Starting at the first line and ending at the one with "be the sender?).", give the lines of the listing again exactly, and nothing else; skip the pictures.

DATA FOR REVIEW:
*** Begin section ***

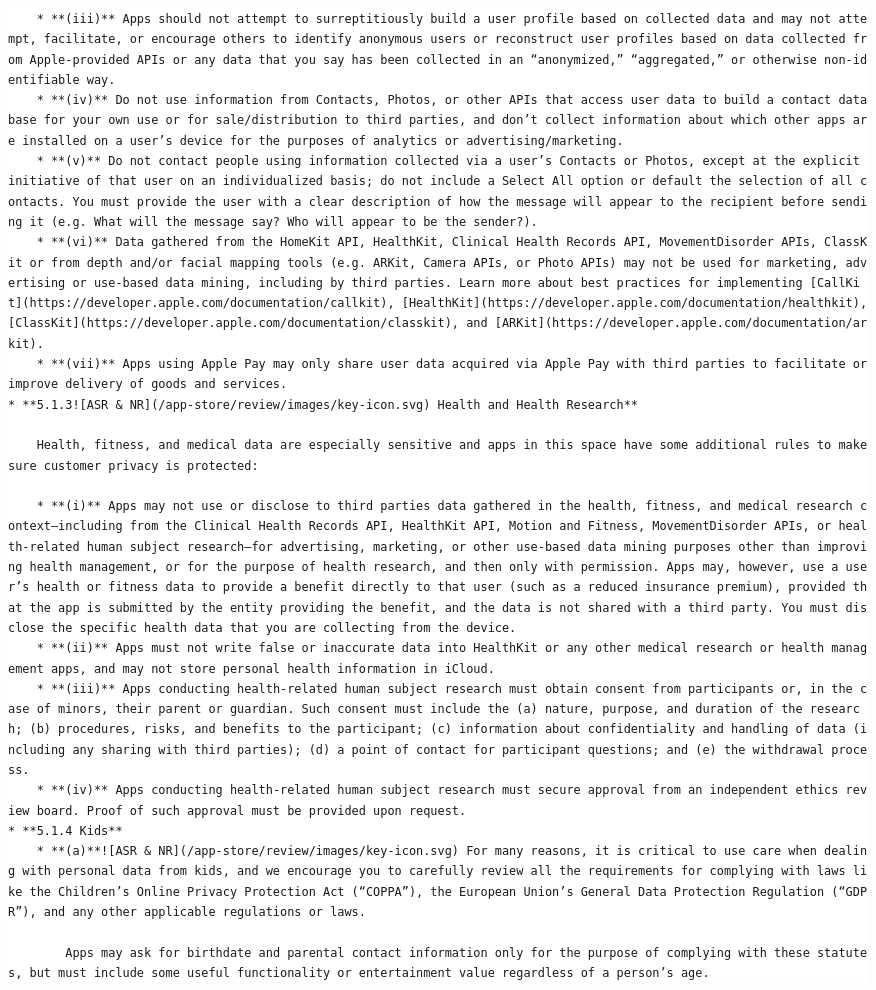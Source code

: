         * **(iii)** Apps should not attempt to surreptitiously build a user profile based on collected data and may not attempt, facilitate, or encourage others to identify anonymous users or reconstruct user profiles based on data collected from Apple-provided APIs or any data that you say has been collected in an “anonymized,” “aggregated,” or otherwise non-identifiable way.
        * **(iv)** Do not use information from Contacts, Photos, or other APIs that access user data to build a contact database for your own use or for sale/distribution to third parties, and don’t collect information about which other apps are installed on a user’s device for the purposes of analytics or advertising/marketing.
        * **(v)** Do not contact people using information collected via a user’s Contacts or Photos, except at the explicit initiative of that user on an individualized basis; do not include a Select All option or default the selection of all contacts. You must provide the user with a clear description of how the message will appear to the recipient before sending it (e.g. What will the message say? Who will appear to be the sender?).
        * **(vi)** Data gathered from the HomeKit API, HealthKit, Clinical Health Records API, MovementDisorder APIs, ClassKit or from depth and/or facial mapping tools (e.g. ARKit, Camera APIs, or Photo APIs) may not be used for marketing, advertising or use-based data mining, including by third parties. Learn more about best practices for implementing [CallKit](https://developer.apple.com/documentation/callkit), [HealthKit](https://developer.apple.com/documentation/healthkit), [ClassKit](https://developer.apple.com/documentation/classkit), and [ARKit](https://developer.apple.com/documentation/arkit).
        * **(vii)** Apps using Apple Pay may only share user data acquired via Apple Pay with third parties to facilitate or improve delivery of goods and services.
    * **5.1.3![ASR & NR](/app-store/review/images/key-icon.svg) Health and Health Research**
        
        Health, fitness, and medical data are especially sensitive and apps in this space have some additional rules to make sure customer privacy is protected:
        
        * **(i)** Apps may not use or disclose to third parties data gathered in the health, fitness, and medical research context—including from the Clinical Health Records API, HealthKit API, Motion and Fitness, MovementDisorder APIs, or health-related human subject research—for advertising, marketing, or other use-based data mining purposes other than improving health management, or for the purpose of health research, and then only with permission. Apps may, however, use a user’s health or fitness data to provide a benefit directly to that user (such as a reduced insurance premium), provided that the app is submitted by the entity providing the benefit, and the data is not shared with a third party. You must disclose the specific health data that you are collecting from the device.
        * **(ii)** Apps must not write false or inaccurate data into HealthKit or any other medical research or health management apps, and may not store personal health information in iCloud.
        * **(iii)** Apps conducting health-related human subject research must obtain consent from participants or, in the case of minors, their parent or guardian. Such consent must include the (a) nature, purpose, and duration of the research; (b) procedures, risks, and benefits to the participant; (c) information about confidentiality and handling of data (including any sharing with third parties); (d) a point of contact for participant questions; and (e) the withdrawal process.
        * **(iv)** Apps conducting health-related human subject research must secure approval from an independent ethics review board. Proof of such approval must be provided upon request.
    * **5.1.4 Kids**
        * **(a)**![ASR & NR](/app-store/review/images/key-icon.svg) For many reasons, it is critical to use care when dealing with personal data from kids, and we encourage you to carefully review all the requirements for complying with laws like the Children’s Online Privacy Protection Act (“COPPA”), the European Union’s General Data Protection Regulation (“GDPR”), and any other applicable regulations or laws.
            
            Apps may ask for birthdate and parental contact information only for the purpose of complying with these statutes, but must include some useful functionality or entertainment value regardless of a person’s age.
            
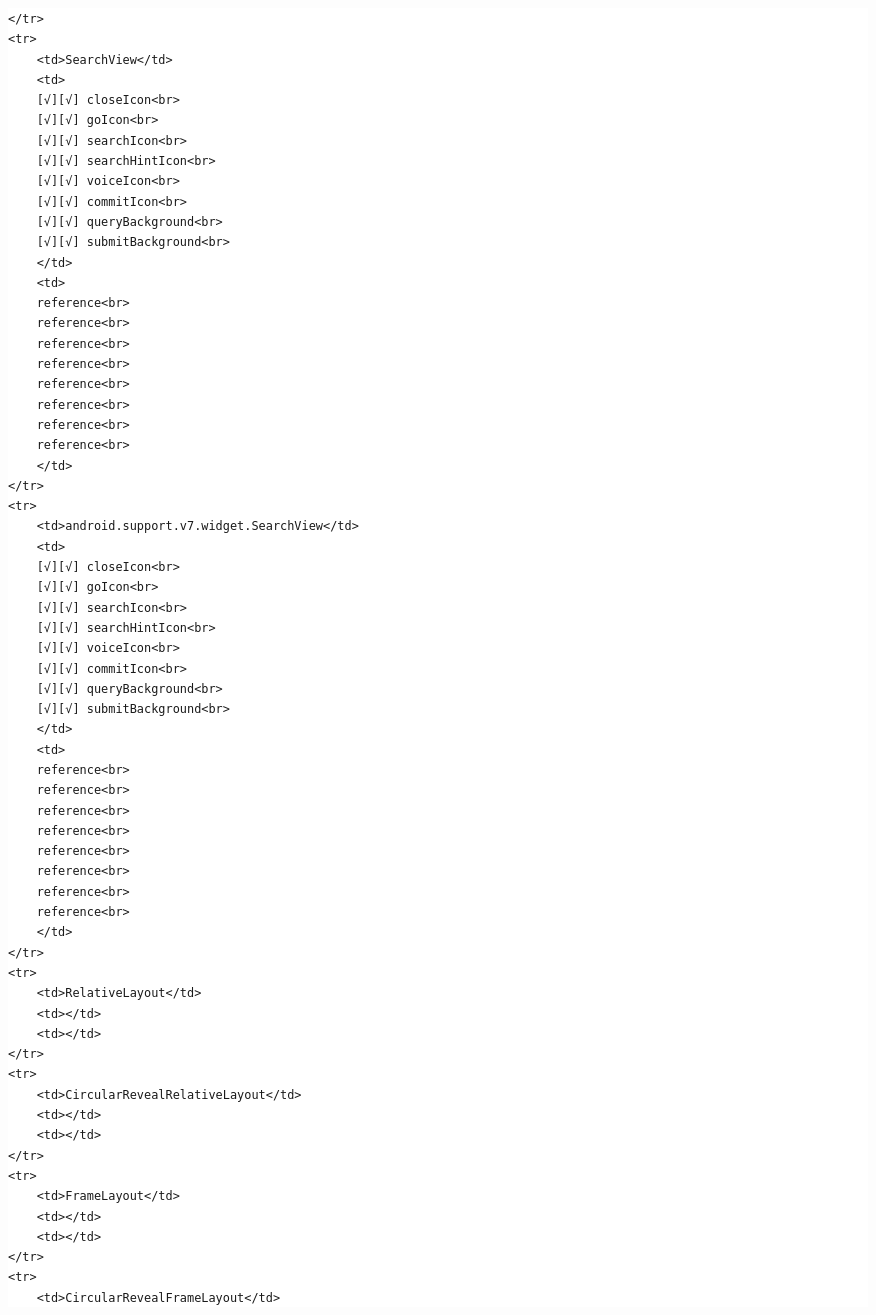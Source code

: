     </tr>
    <tr>
        <td>SearchView</td>
        <td>
        [√][√] closeIcon<br>
        [√][√] goIcon<br>
        [√][√] searchIcon<br>
        [√][√] searchHintIcon<br>
        [√][√] voiceIcon<br>
        [√][√] commitIcon<br>
        [√][√] queryBackground<br>
        [√][√] submitBackground<br>
        </td>
        <td>
        reference<br>
        reference<br>
        reference<br>
        reference<br>
        reference<br>
        reference<br>
        reference<br>
        reference<br>
        </td>
    </tr>
    <tr>
        <td>android.support.v7.widget.SearchView</td>
        <td>
        [√][√] closeIcon<br>
        [√][√] goIcon<br>
        [√][√] searchIcon<br>
        [√][√] searchHintIcon<br>
        [√][√] voiceIcon<br>
        [√][√] commitIcon<br>
        [√][√] queryBackground<br>
        [√][√] submitBackground<br>
        </td>
        <td>
        reference<br>
        reference<br>
        reference<br>
        reference<br>
        reference<br>
        reference<br>
        reference<br>
        reference<br>
        </td>
    </tr>
    <tr>
        <td>RelativeLayout</td>
        <td></td>
        <td></td>
    </tr>
    <tr>
        <td>CircularRevealRelativeLayout</td>
        <td></td>
        <td></td>
    </tr>
    <tr>
        <td>FrameLayout</td>
        <td></td>
        <td></td>
    </tr>
    <tr>
        <td>CircularRevealFrameLayout</td>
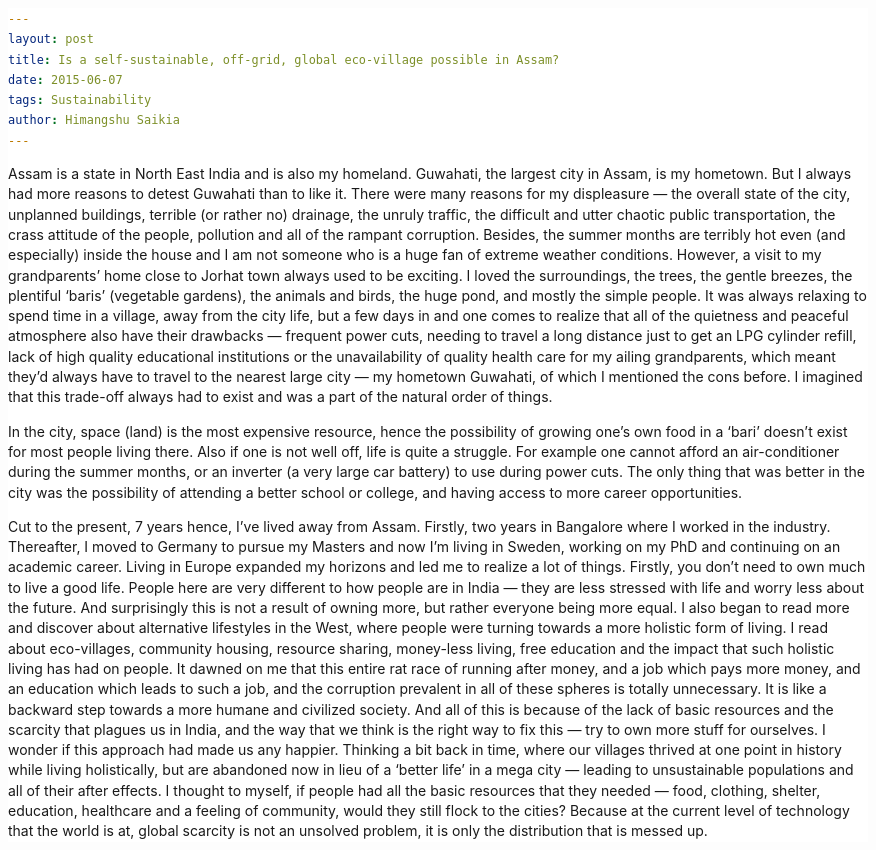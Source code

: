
 ```yaml
---
layout: post
title: Is a self-sustainable, off-grid, global eco-village possible in Assam?
date: 2015-06-07
tags: Sustainability
author: Himangshu Saikia
---
```


Assam is a state in North East India and is also my homeland. Guwahati, the largest city in Assam, is my hometown. But I always had more reasons to detest Guwahati than to like it. There were many reasons for my displeasure — the overall state of the city, unplanned buildings, terrible (or rather no) drainage, the unruly traffic, the difficult and utter chaotic public transportation, the crass attitude of the people, pollution and all of the rampant corruption. Besides, the summer months are terribly hot even (and especially) inside the house and I am not someone who is a huge fan of extreme weather conditions. However, a visit to my grandparents’ home close to Jorhat town always used to be exciting. I loved the surroundings, the trees, the gentle breezes, the plentiful ‘baris’ (vegetable gardens), the animals and birds, the huge pond, and mostly the simple people. It was always relaxing to spend time in a village, away from the city life, but a few days in and one comes to realize that all of the quietness and peaceful atmosphere also have their drawbacks — frequent power cuts, needing to travel a long distance just to get an LPG cylinder refill, lack of high quality educational institutions or the unavailability of quality health care for my ailing grandparents, which meant they’d always have to travel to the nearest large city — my hometown Guwahati, of which I mentioned the cons before. I imagined that this trade-off always had to exist and was a part of the natural order of things.

In the city, space (land) is the most expensive resource, hence the possibility of growing one’s own food in a ‘bari’ doesn’t exist for most people living there. Also if one is not well off, life is quite a struggle. For example one cannot afford an air-conditioner during the summer months, or an inverter (a very large car battery) to use during power cuts. The only thing that was better in the city was the possibility of attending a better school or college, and having access to more career opportunities.

Cut to the present, 7 years hence, I’ve lived away from Assam. Firstly, two years in Bangalore where I worked in the industry. Thereafter, I moved to Germany to pursue my Masters and now I’m living in Sweden, working on my PhD and continuing on an academic career. Living in Europe expanded my horizons and led me to realize a lot of things. Firstly, you don’t need to own much to live a good life. People here are very different to how people are in India — they are less stressed with life and worry less about the future. And surprisingly this is not a result of owning more, but rather everyone being more equal. I also began to read more and discover about alternative lifestyles in the West, where people were turning towards a more holistic form of living. I read about eco-villages, community housing, resource sharing, money-less living, free education and the impact that such holistic living has had on people. It dawned on me that this entire rat race of running after money, and a job which pays more money, and an education which leads to such a job, and the corruption prevalent in all of these spheres is totally unnecessary. It is like a backward step towards a more humane and civilized society. And all of this is because of the lack of basic resources and the scarcity that plagues us in India, and the way that we think is the right way to fix this — try to own more stuff for ourselves. I wonder if this approach had made us any happier. Thinking a bit back in time, where our villages thrived at one point in history while living holistically, but are abandoned now in lieu of a ‘better life’ in a mega city — leading to unsustainable populations and all of their after effects. I thought to myself, if people had all the basic resources that they needed — food, clothing, shelter, education, healthcare and a feeling of community, would they still flock to the cities? Because at the current level of technology that the world is at, global scarcity is not an unsolved problem, it is only the distribution that is messed up.
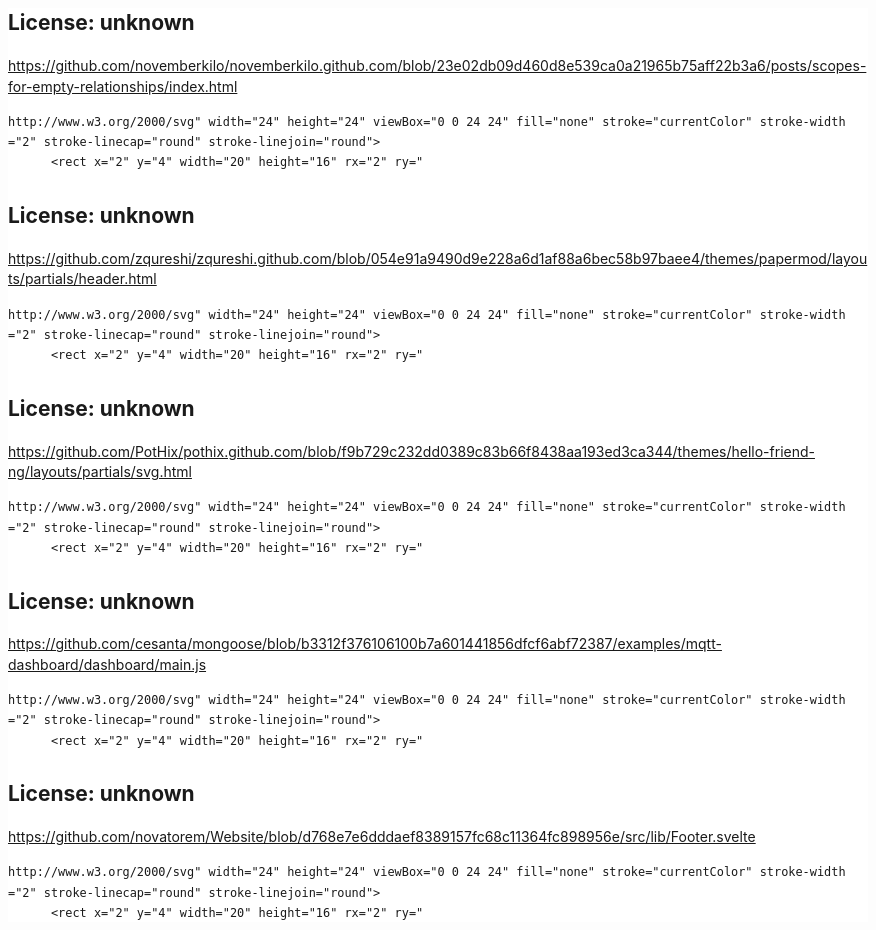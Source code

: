 
## License: unknown
https://github.com/novemberkilo/novemberkilo.github.com/blob/23e02db09d460d8e539ca0a21965b75aff22b3a6/posts/scopes-for-empty-relationships/index.html

```
http://www.w3.org/2000/svg" width="24" height="24" viewBox="0 0 24 24" fill="none" stroke="currentColor" stroke-width="2" stroke-linecap="round" stroke-linejoin="round">
      <rect x="2" y="4" width="20" height="16" rx="2" ry="
```


## License: unknown
https://github.com/zqureshi/zqureshi.github.com/blob/054e91a9490d9e228a6d1af88a6bec58b97baee4/themes/papermod/layouts/partials/header.html

```
http://www.w3.org/2000/svg" width="24" height="24" viewBox="0 0 24 24" fill="none" stroke="currentColor" stroke-width="2" stroke-linecap="round" stroke-linejoin="round">
      <rect x="2" y="4" width="20" height="16" rx="2" ry="
```


## License: unknown
https://github.com/PotHix/pothix.github.com/blob/f9b729c232dd0389c83b66f8438aa193ed3ca344/themes/hello-friend-ng/layouts/partials/svg.html

```
http://www.w3.org/2000/svg" width="24" height="24" viewBox="0 0 24 24" fill="none" stroke="currentColor" stroke-width="2" stroke-linecap="round" stroke-linejoin="round">
      <rect x="2" y="4" width="20" height="16" rx="2" ry="
```


## License: unknown
https://github.com/cesanta/mongoose/blob/b3312f376106100b7a601441856dfcf6abf72387/examples/mqtt-dashboard/dashboard/main.js

```
http://www.w3.org/2000/svg" width="24" height="24" viewBox="0 0 24 24" fill="none" stroke="currentColor" stroke-width="2" stroke-linecap="round" stroke-linejoin="round">
      <rect x="2" y="4" width="20" height="16" rx="2" ry="
```


## License: unknown
https://github.com/novatorem/Website/blob/d768e7e6dddaef8389157fc68c11364fc898956e/src/lib/Footer.svelte

```
http://www.w3.org/2000/svg" width="24" height="24" viewBox="0 0 24 24" fill="none" stroke="currentColor" stroke-width="2" stroke-linecap="round" stroke-linejoin="round">
      <rect x="2" y="4" width="20" height="16" rx="2" ry="
```
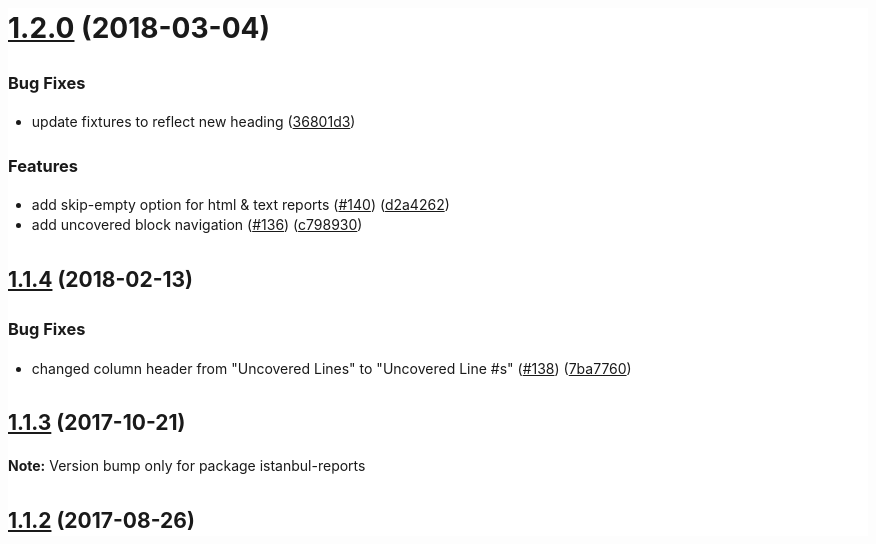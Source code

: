 


<a name="1.2.0"></a>
# [1.2.0](https://github.com/istanbuljs/istanbuljs/compare/istanbul-reports@1.1.4...istanbul-reports@1.2.0) (2018-03-04)


### Bug Fixes

* update fixtures to reflect new heading ([36801d3](https://github.com/istanbuljs/istanbuljs/commit/36801d3))


### Features

* add skip-empty option for html & text reports ([#140](https://github.com/istanbuljs/istanbuljs/issues/140)) ([d2a4262](https://github.com/istanbuljs/istanbuljs/commit/d2a4262))
* add uncovered block navigation ([#136](https://github.com/istanbuljs/istanbuljs/issues/136)) ([c798930](https://github.com/istanbuljs/istanbuljs/commit/c798930))




<a name="1.1.4"></a>
## [1.1.4](https://github.com/istanbuljs/istanbuljs/compare/istanbul-reports@1.1.3...istanbul-reports@1.1.4) (2018-02-13)


### Bug Fixes

* changed column header from "Uncovered Lines" to "Uncovered Line #s" ([#138](https://github.com/istanbuljs/istanbuljs/issues/138)) ([7ba7760](https://github.com/istanbuljs/istanbuljs/commit/7ba7760))




<a name="1.1.3"></a>
## [1.1.3](https://github.com/istanbuljs/istanbuljs/compare/istanbul-reports@1.1.2...istanbul-reports@1.1.3) (2017-10-21)




**Note:** Version bump only for package istanbul-reports

<a name="1.1.2"></a>
## [1.1.2](https://github.com/istanbuljs/istanbuljs/compare/istanbul-reports@1.1.1...istanbul-reports@1.1.2) (2017-08-26)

*** End section ***

RESULT FOR THIS TASK:
Source code

:         * **(iii)** Apps should not attempt to surreptitiously build a user profile based on collected data and may not attempt, facilitate, or encourage others to identify anonymous users or reconstruct user profiles based on data collected from Apple-provided APIs or any data that you say has been collected in an “anonymized,” “aggregated,” or otherwise non-identifiable way.
        * **(iv)** Do not use information from Contacts, Photos, or other APIs that access user data to build a contact database for your own use or for sale/distribution to third parties, and don’t collect information about which other apps are installed on a user’s device for the purposes of analytics or advertising/marketing.
        * **(v)** Do not contact people using information collected via a user’s Contacts or Photos, except at the explicit initiative of that user on an individualized basis; do not include a Select All option or default the selection of all contacts. You must provide the user with a clear description of how the message will appear to the recipient before sending it (e.g. What will the message say? Who will appear to be the sender?).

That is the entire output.